Al terzo tentativo il Toro ce la fa, ottenendo il primo successo della stagione davanti al proprio pubblico, dopo le deludenti prestazioni offerte contro Varese e Crotone. E lo fa nel modo più usuale, facendo soffrire tutti fino al novantesimo e oltre nonostante la concreta possibilità di chiudere la pratica in anticipo, considerando la doppia inferiorità numerica novarese.

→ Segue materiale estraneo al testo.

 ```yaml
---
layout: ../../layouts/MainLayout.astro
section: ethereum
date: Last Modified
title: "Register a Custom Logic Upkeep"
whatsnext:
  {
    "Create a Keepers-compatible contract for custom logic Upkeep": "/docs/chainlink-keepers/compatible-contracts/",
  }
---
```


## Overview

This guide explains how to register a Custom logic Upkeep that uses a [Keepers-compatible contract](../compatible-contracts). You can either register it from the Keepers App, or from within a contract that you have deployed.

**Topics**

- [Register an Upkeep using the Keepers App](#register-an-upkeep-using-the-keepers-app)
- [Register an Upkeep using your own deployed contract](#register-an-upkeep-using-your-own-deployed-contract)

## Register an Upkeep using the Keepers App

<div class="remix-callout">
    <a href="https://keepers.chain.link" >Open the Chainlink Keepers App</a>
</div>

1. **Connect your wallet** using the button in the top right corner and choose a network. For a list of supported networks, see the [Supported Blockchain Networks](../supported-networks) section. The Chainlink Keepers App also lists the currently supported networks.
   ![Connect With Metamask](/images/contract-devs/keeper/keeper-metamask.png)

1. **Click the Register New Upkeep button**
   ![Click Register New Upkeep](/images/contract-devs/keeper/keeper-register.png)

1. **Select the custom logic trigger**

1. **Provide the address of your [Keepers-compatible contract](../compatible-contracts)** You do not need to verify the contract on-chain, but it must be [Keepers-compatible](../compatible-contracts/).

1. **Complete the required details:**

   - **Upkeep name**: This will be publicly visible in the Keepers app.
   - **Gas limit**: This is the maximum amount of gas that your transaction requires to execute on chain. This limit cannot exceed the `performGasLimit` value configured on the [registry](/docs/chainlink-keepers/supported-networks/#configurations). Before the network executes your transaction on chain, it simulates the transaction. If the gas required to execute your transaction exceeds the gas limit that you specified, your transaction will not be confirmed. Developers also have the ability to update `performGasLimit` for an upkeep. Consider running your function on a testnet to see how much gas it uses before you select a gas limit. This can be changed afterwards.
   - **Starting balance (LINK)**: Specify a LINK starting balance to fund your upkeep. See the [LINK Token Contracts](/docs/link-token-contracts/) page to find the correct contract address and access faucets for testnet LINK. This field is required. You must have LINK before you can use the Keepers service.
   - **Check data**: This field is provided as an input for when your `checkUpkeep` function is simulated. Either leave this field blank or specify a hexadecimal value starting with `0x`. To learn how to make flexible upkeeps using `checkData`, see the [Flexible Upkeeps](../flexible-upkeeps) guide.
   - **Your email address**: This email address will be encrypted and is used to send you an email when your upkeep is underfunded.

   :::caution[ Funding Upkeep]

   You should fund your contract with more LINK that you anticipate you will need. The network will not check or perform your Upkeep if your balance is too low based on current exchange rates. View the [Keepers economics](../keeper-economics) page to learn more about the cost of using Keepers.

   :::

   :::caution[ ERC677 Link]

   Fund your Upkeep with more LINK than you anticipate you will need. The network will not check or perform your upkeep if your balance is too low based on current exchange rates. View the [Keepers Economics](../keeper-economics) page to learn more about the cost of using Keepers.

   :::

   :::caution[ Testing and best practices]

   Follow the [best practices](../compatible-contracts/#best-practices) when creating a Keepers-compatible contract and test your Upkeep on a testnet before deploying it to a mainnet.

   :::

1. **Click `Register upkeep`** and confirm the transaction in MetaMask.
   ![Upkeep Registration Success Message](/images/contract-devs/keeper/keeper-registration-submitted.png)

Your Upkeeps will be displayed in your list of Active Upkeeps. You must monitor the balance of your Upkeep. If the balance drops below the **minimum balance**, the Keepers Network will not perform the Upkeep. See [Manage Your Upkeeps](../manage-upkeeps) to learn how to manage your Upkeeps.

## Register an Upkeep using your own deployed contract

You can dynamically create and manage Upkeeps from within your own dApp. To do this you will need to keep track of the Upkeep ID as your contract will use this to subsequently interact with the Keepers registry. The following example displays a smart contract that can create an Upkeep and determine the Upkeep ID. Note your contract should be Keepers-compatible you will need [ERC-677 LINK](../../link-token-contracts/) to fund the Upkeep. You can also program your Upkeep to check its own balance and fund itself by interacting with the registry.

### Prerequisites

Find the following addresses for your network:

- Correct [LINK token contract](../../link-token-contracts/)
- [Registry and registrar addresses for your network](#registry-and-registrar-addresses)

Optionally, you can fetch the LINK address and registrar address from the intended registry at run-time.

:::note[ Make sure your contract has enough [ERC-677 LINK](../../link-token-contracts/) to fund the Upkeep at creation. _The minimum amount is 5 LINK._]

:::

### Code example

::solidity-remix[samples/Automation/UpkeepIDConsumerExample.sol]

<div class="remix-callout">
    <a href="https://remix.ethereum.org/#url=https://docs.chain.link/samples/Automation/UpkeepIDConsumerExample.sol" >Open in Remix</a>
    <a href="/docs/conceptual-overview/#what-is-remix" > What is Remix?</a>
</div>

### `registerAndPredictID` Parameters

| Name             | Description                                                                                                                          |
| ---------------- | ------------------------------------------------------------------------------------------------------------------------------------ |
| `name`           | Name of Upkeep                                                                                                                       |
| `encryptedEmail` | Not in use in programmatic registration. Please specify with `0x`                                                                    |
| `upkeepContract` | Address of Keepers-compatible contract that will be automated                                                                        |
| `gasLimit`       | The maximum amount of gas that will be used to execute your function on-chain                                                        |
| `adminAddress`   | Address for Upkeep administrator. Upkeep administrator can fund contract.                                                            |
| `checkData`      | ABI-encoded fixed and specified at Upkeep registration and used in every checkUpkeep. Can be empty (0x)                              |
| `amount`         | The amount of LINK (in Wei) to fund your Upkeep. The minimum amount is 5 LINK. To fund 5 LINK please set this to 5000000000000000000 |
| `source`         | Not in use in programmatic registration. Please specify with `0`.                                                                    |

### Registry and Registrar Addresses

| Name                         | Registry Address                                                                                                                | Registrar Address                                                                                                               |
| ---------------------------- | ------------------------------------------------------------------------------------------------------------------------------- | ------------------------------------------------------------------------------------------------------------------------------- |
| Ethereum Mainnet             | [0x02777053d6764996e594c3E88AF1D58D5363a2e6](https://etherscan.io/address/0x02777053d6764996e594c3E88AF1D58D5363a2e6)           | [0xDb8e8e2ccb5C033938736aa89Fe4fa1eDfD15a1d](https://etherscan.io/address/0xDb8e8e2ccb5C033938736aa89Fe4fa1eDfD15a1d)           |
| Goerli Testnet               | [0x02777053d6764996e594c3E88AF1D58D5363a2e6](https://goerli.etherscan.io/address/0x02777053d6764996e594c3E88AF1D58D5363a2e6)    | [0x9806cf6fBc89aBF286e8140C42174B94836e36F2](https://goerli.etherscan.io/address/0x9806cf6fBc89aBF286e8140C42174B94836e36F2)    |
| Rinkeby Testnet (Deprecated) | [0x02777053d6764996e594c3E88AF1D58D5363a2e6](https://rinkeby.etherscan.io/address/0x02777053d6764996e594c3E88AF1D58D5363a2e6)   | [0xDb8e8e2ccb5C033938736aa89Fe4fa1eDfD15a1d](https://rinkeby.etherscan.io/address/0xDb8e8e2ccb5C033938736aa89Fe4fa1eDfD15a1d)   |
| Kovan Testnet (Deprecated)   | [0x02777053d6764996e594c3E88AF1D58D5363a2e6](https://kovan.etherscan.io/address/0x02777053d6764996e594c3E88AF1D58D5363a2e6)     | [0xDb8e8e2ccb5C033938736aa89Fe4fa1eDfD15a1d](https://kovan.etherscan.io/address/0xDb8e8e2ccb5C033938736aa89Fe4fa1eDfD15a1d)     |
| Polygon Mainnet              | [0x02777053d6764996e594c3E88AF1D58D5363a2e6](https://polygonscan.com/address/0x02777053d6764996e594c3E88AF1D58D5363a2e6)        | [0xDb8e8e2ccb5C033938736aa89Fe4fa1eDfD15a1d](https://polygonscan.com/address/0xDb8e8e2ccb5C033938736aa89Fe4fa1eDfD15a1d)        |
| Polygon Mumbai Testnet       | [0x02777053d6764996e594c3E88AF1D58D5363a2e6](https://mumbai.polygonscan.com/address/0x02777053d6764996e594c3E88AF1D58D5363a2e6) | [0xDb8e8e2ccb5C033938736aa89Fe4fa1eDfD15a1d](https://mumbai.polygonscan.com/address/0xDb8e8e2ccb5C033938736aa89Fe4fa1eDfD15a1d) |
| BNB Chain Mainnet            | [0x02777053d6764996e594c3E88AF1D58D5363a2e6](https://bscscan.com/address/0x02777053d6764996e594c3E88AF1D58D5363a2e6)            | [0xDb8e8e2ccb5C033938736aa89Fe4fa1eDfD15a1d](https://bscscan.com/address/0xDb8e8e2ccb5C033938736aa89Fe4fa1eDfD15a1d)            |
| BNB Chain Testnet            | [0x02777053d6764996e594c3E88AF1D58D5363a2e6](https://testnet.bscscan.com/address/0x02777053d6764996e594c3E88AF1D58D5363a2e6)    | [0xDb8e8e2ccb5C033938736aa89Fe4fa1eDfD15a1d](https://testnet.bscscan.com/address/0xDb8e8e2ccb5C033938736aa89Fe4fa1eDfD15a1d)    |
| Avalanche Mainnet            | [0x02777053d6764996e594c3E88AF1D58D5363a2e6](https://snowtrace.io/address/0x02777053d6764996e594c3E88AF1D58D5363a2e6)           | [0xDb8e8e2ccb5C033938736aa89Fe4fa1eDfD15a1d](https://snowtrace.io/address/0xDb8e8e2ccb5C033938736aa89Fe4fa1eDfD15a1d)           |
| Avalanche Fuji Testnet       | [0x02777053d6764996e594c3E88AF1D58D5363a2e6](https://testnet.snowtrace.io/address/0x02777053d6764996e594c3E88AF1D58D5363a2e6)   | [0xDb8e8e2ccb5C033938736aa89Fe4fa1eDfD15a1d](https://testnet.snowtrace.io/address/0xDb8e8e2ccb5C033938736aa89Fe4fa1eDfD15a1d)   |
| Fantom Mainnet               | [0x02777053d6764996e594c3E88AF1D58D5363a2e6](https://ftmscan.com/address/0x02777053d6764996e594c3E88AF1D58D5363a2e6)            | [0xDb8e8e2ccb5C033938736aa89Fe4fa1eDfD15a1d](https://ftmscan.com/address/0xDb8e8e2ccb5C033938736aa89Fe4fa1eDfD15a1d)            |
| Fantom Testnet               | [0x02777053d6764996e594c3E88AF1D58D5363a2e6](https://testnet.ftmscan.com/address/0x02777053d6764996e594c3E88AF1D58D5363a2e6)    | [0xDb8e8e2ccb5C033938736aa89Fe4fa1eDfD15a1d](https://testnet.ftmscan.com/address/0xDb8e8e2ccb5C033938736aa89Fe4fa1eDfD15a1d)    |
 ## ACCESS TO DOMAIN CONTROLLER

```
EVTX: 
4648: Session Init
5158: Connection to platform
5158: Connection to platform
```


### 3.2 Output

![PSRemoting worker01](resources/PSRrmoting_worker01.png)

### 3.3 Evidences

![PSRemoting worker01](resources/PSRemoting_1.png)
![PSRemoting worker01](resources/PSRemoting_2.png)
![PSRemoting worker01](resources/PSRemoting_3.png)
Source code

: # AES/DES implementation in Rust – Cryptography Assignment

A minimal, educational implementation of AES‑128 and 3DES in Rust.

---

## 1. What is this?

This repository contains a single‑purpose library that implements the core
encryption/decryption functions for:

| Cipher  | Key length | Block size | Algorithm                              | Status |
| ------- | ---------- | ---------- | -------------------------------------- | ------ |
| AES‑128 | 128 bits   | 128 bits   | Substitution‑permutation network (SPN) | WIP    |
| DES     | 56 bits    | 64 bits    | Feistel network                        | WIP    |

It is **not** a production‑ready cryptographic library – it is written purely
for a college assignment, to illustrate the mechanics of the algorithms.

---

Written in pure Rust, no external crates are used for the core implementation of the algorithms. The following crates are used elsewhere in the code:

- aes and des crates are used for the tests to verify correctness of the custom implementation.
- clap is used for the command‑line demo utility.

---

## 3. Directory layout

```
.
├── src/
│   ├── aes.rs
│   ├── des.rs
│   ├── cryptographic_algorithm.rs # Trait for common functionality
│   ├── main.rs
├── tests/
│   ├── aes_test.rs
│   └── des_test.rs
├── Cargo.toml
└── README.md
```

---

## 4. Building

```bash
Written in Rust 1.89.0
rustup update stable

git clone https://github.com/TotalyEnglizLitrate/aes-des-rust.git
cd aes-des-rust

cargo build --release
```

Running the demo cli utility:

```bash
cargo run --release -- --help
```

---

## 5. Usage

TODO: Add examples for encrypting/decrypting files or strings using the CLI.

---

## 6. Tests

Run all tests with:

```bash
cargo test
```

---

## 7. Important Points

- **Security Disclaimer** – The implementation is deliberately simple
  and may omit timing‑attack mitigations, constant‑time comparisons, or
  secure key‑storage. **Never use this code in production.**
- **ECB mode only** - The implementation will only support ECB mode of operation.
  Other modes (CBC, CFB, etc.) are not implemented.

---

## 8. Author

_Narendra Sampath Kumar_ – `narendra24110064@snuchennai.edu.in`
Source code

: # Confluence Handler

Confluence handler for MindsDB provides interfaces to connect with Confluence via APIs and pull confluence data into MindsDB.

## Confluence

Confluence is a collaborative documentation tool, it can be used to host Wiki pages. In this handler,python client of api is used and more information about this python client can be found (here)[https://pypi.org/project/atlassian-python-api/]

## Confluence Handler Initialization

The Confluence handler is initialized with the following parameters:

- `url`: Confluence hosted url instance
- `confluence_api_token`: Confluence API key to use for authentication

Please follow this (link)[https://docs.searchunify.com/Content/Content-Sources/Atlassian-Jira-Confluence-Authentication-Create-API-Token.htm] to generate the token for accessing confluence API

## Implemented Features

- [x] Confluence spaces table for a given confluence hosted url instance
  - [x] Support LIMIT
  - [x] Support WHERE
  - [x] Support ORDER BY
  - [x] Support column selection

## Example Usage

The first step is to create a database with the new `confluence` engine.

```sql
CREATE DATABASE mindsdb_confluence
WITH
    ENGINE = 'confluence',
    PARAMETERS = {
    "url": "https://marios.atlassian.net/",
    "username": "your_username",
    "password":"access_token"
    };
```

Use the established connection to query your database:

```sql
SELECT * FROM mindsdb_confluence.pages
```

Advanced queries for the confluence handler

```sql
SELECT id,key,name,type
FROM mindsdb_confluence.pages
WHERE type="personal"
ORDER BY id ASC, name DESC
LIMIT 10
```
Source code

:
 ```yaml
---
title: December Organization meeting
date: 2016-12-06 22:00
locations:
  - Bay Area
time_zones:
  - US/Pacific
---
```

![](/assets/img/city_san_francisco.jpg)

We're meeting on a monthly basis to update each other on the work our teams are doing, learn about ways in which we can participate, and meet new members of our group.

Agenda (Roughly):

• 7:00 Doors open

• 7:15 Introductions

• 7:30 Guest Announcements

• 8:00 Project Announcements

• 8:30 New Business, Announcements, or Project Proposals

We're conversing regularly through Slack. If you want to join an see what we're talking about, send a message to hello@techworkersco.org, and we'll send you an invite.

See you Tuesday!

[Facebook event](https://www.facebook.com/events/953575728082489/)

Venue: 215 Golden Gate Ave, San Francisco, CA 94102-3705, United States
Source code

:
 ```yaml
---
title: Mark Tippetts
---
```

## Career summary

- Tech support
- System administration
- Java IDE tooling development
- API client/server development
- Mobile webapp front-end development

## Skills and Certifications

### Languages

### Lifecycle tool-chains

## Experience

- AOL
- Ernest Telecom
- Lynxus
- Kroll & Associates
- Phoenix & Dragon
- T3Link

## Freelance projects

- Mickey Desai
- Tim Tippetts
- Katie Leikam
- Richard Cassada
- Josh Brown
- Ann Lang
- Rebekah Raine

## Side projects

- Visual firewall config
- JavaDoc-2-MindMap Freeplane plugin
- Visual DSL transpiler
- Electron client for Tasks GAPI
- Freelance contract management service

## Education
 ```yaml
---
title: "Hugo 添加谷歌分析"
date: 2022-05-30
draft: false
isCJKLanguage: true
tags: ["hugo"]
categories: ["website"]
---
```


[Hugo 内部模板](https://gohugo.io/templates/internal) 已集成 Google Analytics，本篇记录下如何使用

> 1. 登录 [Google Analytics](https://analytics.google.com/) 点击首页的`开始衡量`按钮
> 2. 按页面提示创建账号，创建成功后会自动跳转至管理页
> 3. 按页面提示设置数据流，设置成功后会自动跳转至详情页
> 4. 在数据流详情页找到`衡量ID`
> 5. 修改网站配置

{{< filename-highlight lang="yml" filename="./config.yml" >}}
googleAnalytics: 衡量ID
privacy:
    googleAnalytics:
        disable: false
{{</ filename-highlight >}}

E’ questo l’unico demerito della formazione granata, l’incapacità di dare il colpo di grazia all’avversario. Nel dopo partita Lerda dirà che forse inconsciamente la squadra ha mollato, pensando di aver già in tasca la certezza del successo. Dovrà lavorare su questo aspetto il tecnico piemontese, perché il Toro non può permettersi ciò. In gare nelle quali c’è la possibilità di segnare anche il 2-0, come successo più di una volta ieri, bisogna saper essere cinici, spietati. Perché la beffa è sempre dietro l’angolo e se quel colpo di testa dell’ex Ventola fosse entrato saremmo qui a parlare di una squadra incapace di sfruttare le espulsioni di Ludi e Porcari.

Di positivo c’è, invece, tanto da segnalare. A cominciare dal ritorno al gol, e che gol, di Rolando Bianchi. Il capitano non è ancora al 100% dopo l’infortunio subito ad agosto ma quando riceve i palloni giusti sa essere letale, come ha ampiamente dimostrato nella stagione passata. E quest’anno il modulo a trazione anteriore di Lerda gli permetterà di avere ancora più occasioni da rete.

In grande crescita anche la difesa, che partita dopo partita dimostra sempre maggiore sicurezza. Solamente nelle battute finali, quando il baricentro della squadra è arretrato pericolosamente, la retroguardia è andata un po’ in affanno.

Considerando poi che di fronte c’era un Novara che viaggiava sull’onda dell’entusiasmo, che a Torino aveva ben poco da perdere nonostante la classifica dicesse ben altro, la vittoria assume un grande peso specifico. Non bisognava disperarsi dopo i due ko iniziali, con la squadra cambiata così tanto, né bisogna illudersi adesso. Ne sono consapevoli anche Lerda e Bianchi, che lo hanno dichiarato nel dopo partita. Ma questo nuovo Toro, che ha fatto del basso profilo il suo marchio di fabbrica, può regalare belle soddisfazioni ai suoi tifosi in questa stagione.